An owner of gold and silver may earn effective interest through a reduced rate, with gold or silver used as collateral. Many banks will not accept gold or silver as collateral, but if one will accept the metals, a collateralized loan will cost less interest than some other type of loan or by using collateral with greater risk. Only a portion of the value of gold and silver will be accepted to reserve a margin if the gold and silver should be sold to satisfy the loan.
Generally gold and silver are purchased for either or both of two purposes. One is the potential for making a profit if the metals are purchased at a low price and sold later at a higher price.The other is to hold gold and silver, usually in the form of coins, as a hedge against hyperinflation by which paper money loses practically all of its value.
2. How can one buy Swiss francs at a discount?
This is the same as asking where and how you can buy dollars at a discount. Swiss francs are money -- and are highly prized currency in world circles. In every case I know about, you could expect to pay a premium or an exchange fee when changing dollars into swiss francs -- or almost any other currency.

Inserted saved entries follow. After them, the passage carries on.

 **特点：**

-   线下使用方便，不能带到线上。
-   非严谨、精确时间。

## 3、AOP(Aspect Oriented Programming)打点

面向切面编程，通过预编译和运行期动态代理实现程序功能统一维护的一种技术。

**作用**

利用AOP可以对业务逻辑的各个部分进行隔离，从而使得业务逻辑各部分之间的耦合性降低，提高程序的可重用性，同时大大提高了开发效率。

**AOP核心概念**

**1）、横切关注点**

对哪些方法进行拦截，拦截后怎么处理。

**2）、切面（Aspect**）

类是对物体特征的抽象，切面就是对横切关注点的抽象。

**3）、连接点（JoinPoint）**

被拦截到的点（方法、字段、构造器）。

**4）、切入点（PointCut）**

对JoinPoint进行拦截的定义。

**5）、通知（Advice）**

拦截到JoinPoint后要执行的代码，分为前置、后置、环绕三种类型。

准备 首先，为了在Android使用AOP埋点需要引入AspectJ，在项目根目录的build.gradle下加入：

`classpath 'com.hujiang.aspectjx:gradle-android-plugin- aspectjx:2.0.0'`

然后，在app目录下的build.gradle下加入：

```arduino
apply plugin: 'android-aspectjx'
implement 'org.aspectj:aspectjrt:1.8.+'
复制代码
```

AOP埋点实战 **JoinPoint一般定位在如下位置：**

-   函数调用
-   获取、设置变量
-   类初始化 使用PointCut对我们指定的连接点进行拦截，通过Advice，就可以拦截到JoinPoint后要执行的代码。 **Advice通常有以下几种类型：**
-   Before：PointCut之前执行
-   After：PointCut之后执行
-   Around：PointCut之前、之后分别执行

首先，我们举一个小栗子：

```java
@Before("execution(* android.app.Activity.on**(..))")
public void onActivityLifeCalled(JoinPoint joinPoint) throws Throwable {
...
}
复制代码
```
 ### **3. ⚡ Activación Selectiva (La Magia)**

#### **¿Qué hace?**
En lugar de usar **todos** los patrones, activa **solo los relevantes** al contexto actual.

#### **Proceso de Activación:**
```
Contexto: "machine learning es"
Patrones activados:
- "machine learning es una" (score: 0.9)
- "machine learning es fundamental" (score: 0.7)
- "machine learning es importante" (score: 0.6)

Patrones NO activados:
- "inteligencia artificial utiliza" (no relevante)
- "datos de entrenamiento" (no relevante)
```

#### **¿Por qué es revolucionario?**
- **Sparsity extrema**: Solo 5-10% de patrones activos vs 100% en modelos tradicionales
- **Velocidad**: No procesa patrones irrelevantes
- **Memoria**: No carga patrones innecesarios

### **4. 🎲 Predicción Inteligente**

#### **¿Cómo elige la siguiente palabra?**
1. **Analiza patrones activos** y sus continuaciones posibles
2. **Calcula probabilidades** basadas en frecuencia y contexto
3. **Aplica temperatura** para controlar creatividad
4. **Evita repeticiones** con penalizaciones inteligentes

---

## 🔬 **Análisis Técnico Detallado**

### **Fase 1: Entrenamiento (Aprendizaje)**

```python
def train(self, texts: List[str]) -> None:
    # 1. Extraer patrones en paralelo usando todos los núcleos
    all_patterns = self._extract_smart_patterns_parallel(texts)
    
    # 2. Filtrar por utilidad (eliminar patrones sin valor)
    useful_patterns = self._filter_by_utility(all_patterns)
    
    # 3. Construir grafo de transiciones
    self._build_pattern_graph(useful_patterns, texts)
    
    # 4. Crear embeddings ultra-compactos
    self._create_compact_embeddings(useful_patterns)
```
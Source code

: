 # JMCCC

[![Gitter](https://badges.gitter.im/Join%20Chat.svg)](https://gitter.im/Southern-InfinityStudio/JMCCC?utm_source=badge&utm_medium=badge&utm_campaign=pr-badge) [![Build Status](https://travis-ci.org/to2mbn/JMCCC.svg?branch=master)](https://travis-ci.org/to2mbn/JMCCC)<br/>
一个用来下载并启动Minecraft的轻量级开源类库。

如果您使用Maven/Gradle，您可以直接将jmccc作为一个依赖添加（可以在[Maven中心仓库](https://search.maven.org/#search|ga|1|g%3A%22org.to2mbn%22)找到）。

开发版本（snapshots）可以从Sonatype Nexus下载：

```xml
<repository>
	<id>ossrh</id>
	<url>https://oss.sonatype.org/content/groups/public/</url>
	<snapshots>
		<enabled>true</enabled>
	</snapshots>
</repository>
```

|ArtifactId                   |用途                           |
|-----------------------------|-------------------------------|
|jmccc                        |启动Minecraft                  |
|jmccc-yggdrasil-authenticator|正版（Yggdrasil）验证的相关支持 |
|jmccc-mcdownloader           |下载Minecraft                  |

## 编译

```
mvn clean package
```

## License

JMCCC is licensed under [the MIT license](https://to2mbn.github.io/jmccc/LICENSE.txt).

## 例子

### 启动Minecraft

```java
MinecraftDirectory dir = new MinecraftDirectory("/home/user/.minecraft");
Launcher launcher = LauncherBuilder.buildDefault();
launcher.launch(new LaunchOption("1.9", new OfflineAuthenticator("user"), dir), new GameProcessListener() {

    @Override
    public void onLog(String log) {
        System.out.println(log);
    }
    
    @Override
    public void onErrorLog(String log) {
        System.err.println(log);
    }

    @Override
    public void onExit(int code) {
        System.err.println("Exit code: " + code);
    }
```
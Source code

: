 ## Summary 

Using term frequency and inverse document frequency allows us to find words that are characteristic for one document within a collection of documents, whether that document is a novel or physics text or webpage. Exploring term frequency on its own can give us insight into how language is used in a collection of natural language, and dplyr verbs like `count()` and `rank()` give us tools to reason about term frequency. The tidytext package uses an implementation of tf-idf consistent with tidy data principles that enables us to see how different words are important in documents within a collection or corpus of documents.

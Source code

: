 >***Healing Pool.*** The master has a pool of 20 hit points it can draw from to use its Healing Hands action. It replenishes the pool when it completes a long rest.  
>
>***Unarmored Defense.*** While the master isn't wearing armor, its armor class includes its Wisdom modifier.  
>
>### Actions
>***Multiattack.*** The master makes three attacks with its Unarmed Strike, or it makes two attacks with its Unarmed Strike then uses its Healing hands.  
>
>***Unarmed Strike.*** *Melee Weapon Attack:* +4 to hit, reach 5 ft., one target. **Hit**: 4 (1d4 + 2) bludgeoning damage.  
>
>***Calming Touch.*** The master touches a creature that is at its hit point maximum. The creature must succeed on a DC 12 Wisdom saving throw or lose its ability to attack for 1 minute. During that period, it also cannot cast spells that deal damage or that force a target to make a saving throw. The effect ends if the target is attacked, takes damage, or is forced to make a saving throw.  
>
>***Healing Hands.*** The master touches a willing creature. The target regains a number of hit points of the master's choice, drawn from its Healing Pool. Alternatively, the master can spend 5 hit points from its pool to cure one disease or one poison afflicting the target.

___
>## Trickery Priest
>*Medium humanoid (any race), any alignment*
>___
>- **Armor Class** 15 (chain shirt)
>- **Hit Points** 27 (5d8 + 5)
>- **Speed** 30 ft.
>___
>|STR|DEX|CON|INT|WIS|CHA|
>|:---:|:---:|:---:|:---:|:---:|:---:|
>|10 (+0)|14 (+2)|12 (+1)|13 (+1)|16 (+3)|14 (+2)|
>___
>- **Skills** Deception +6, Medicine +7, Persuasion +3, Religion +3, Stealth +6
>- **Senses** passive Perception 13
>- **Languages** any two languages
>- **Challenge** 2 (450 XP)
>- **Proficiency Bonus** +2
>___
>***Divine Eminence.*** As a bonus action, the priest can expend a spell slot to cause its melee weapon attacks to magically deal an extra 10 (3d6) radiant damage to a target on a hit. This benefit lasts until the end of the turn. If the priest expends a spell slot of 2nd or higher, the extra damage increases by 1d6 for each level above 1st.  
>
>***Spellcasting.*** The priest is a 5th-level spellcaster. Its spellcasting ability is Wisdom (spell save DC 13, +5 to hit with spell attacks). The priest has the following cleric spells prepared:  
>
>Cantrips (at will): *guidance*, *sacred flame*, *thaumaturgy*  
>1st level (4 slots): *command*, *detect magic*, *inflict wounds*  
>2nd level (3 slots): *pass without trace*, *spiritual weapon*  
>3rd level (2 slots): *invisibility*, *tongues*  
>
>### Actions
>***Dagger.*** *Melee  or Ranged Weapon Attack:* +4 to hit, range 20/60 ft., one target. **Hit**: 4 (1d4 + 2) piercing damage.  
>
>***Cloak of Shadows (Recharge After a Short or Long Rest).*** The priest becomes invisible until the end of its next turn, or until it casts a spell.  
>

Some illegal means might be available for exchanging dollars for swift francs if the holder was dealing in stolen currency or had been paid in Swiss francs for some activity for which he would prefer not to exchange the francs directly.
Many countries are in less fortunate circumstances than Switzerland, and their currency is traded openly on the black market at more favorable rates than the official standard. Depending on the country and the circumstances, buying currency on the black market entails some risks. Usually such transactions can be completed only within the country or near its borders.
3. How can one turn his family into a legal tax-free foundation?
This myth of somehow operating a family as a charitable or tax-free foundation persists even though the IRS has either closed every loophole or encased it with so many restrictions as to be unworkable. Tax-free family foundations exist, but they must produce income for distribution to recognize charities. One foundation that worked for a while enabled a family to pay college expenses with before-tax dollars. This plan is no longer available. While some possibilities remain, they represent a high-risk area subject to IRS audit and possible penalties. Before embarking on any plan to establish a family foundation, consult with a tax-wise attorney -- and then proceed cautiously.